Ana is married off to an older man who gets her in the United States. The deal is two-fold for her family in the D.R.: money from a land sale and an anchor for immigration to the USA and, hopefully, a better life. During the insurrection, her husband, Juan, returns to the D.R. to see to business matters. He leaves a younger man to look after pregnant Ana who then discovers a new freedom and joy in life that clashes with the values of her upbringing and her dreams of reuniting her family in the USA.

My Thoughts

The older man–younger woman [girl–she was 15] aspect was portrayed with a careful hand. Juan was typical of his time and place in that he had one set of standards for his wife and one for himself, but Ana does not seem surprised by anything, which was good.
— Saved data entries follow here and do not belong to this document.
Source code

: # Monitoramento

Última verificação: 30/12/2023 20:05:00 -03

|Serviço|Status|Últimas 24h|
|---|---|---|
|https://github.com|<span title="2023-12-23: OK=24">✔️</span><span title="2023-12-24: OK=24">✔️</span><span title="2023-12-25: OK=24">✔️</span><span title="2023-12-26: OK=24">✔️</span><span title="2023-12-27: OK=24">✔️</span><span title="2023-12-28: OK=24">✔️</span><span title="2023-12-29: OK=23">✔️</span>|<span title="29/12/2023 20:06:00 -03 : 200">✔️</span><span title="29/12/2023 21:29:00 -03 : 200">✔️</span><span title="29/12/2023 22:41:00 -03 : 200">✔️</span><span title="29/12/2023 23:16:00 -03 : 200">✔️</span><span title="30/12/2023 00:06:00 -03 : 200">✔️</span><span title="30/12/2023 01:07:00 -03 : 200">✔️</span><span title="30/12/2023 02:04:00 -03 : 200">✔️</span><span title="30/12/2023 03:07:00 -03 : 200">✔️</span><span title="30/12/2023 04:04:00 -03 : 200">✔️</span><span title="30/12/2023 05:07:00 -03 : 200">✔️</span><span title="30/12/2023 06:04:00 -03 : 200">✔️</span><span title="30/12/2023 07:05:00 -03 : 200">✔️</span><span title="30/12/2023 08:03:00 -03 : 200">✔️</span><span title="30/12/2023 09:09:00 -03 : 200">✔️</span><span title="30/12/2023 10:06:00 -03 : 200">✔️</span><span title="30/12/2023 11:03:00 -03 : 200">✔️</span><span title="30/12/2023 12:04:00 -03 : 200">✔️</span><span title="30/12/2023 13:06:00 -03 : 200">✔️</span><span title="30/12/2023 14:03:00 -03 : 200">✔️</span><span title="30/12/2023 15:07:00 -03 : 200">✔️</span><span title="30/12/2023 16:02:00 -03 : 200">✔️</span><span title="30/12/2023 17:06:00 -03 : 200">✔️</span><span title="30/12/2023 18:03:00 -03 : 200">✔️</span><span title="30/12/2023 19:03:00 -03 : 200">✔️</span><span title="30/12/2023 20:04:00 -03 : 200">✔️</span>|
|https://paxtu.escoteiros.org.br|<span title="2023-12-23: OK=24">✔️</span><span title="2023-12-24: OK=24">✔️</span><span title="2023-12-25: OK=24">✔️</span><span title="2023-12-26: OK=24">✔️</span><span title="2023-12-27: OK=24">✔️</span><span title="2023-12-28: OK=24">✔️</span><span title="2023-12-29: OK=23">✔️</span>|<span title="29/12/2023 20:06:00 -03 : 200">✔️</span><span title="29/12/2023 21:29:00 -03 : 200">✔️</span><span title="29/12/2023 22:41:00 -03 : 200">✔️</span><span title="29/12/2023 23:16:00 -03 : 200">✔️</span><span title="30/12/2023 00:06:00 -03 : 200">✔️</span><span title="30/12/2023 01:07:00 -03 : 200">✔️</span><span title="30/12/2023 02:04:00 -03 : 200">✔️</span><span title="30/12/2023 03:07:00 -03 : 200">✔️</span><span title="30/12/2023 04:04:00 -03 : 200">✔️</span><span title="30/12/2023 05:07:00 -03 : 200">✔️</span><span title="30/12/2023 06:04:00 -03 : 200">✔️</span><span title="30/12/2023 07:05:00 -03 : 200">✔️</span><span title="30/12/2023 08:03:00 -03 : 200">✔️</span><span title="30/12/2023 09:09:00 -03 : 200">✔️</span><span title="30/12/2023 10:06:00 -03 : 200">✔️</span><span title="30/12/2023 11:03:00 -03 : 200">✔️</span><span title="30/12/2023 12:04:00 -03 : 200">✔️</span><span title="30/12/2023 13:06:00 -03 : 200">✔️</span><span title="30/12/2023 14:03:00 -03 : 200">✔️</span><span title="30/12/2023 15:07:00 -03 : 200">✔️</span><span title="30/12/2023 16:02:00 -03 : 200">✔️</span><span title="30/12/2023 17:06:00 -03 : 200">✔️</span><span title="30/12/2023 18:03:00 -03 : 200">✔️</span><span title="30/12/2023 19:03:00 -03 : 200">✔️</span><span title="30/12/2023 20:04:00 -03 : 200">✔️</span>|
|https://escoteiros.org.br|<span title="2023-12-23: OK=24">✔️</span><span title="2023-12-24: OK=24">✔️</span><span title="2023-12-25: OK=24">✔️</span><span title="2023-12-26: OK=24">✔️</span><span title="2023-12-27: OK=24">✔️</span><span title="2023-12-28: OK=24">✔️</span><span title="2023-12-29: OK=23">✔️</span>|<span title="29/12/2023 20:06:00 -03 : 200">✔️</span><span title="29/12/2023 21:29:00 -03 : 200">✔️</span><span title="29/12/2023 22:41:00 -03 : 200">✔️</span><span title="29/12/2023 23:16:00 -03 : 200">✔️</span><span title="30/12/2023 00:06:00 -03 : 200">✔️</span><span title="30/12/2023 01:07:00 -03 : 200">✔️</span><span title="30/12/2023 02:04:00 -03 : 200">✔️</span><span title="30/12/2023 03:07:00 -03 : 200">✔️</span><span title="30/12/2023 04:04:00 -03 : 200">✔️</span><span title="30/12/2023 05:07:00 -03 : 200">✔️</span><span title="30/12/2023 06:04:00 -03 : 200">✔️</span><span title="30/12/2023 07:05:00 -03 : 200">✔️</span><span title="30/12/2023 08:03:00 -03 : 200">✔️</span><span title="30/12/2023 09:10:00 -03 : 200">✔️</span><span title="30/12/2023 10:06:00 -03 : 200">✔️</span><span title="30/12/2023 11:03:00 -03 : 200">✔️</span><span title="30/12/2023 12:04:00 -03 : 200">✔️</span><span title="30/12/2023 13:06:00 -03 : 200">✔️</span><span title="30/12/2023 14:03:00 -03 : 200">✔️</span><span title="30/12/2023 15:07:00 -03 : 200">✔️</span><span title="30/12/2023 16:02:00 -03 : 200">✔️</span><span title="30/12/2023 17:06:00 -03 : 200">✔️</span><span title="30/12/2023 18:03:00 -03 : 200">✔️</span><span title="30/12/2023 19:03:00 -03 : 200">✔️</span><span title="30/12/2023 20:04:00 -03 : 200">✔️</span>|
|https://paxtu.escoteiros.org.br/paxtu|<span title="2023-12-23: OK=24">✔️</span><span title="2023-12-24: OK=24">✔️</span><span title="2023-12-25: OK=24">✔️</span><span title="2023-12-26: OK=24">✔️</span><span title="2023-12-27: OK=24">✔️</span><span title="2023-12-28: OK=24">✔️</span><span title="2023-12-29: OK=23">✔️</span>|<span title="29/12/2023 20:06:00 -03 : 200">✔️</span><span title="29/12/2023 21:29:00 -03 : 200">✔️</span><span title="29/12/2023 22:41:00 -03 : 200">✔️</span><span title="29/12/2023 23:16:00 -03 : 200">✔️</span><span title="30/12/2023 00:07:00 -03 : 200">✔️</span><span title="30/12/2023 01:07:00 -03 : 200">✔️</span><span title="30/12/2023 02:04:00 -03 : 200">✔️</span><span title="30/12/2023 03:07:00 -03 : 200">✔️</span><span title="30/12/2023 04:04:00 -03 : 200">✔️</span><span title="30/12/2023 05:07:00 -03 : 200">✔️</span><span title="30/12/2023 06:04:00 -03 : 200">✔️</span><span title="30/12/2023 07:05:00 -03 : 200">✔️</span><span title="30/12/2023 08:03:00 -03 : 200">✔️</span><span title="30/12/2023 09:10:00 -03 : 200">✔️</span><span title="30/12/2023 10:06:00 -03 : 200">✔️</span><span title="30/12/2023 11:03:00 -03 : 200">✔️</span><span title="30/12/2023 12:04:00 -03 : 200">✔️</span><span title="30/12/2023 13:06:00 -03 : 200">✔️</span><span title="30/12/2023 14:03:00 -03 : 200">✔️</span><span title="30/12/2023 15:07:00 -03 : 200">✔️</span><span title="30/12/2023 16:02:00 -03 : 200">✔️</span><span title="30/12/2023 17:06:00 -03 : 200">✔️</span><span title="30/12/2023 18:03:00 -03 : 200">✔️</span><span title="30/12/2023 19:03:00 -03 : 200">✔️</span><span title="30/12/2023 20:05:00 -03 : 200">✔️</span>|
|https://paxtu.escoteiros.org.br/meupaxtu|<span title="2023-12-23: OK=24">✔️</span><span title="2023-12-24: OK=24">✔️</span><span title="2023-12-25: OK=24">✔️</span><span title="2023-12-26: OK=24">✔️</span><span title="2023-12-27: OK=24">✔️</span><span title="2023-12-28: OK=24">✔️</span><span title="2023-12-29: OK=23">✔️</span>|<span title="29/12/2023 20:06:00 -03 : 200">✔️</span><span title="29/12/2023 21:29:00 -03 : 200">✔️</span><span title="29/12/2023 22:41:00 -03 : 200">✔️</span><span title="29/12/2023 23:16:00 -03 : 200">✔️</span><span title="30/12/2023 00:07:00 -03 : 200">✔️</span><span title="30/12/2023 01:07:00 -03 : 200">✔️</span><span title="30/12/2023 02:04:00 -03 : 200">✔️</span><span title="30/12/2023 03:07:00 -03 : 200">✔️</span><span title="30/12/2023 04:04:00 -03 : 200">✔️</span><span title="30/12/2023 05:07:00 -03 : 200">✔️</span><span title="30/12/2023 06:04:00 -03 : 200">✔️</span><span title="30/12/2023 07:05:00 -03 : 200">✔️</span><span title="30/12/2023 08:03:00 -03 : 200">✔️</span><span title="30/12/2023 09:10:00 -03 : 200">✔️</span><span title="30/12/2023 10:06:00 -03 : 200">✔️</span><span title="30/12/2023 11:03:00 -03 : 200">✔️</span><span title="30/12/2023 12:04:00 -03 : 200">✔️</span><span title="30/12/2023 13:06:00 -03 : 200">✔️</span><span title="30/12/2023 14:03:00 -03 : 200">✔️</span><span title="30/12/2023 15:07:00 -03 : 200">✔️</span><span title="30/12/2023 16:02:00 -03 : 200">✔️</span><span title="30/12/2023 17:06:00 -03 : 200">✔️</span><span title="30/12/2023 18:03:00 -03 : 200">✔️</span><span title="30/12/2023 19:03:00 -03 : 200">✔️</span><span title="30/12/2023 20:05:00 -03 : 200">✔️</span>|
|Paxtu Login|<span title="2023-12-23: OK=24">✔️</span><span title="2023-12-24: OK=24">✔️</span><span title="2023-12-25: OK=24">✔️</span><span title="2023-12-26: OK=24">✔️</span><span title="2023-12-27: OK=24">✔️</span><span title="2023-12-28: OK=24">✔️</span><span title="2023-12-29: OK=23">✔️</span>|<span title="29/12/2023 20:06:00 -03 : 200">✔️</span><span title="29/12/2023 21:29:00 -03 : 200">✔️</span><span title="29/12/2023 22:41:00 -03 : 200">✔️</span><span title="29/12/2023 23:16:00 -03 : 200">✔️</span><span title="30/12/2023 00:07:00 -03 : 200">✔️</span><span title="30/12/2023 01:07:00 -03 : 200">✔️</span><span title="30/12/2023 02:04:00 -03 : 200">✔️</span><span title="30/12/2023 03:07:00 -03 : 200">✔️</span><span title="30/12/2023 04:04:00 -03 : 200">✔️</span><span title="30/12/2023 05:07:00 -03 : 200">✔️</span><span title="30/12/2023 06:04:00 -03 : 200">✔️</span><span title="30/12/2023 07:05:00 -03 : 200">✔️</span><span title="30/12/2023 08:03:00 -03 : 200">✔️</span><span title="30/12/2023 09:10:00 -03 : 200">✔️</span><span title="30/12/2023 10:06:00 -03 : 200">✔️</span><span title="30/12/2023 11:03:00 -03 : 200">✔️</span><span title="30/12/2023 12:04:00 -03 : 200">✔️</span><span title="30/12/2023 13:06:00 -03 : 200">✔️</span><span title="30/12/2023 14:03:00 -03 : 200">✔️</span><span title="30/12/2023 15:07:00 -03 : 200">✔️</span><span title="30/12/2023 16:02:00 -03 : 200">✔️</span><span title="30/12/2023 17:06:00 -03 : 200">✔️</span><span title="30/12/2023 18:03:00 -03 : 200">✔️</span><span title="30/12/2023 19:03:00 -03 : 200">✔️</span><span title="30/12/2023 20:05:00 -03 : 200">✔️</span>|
Ana was very young, trying to make sense of her marriage to a controlling, older man while living in a very different world to the one in which she’d grown up. I thought she handled it all quite well.  As a coming-of-age and an immigrant story, the book works very well. Ana’s efforts to grow and educate herself rang true, as did her homesickness and longing for her siblings and parents.

I felt Juan, the husband, was not well developed–he seemed a caricature of a type of man, more than a believable person. I really did not see the need, though, to set the book right at the Audubon Ball Room. Yes, it was a very volatile time in the USA and in New York but Malcolm X’s was assassination as part of Ana’s “entry” to America seemed unnecessary. I thought the Marines entering D.R. was much more meaningful to the story.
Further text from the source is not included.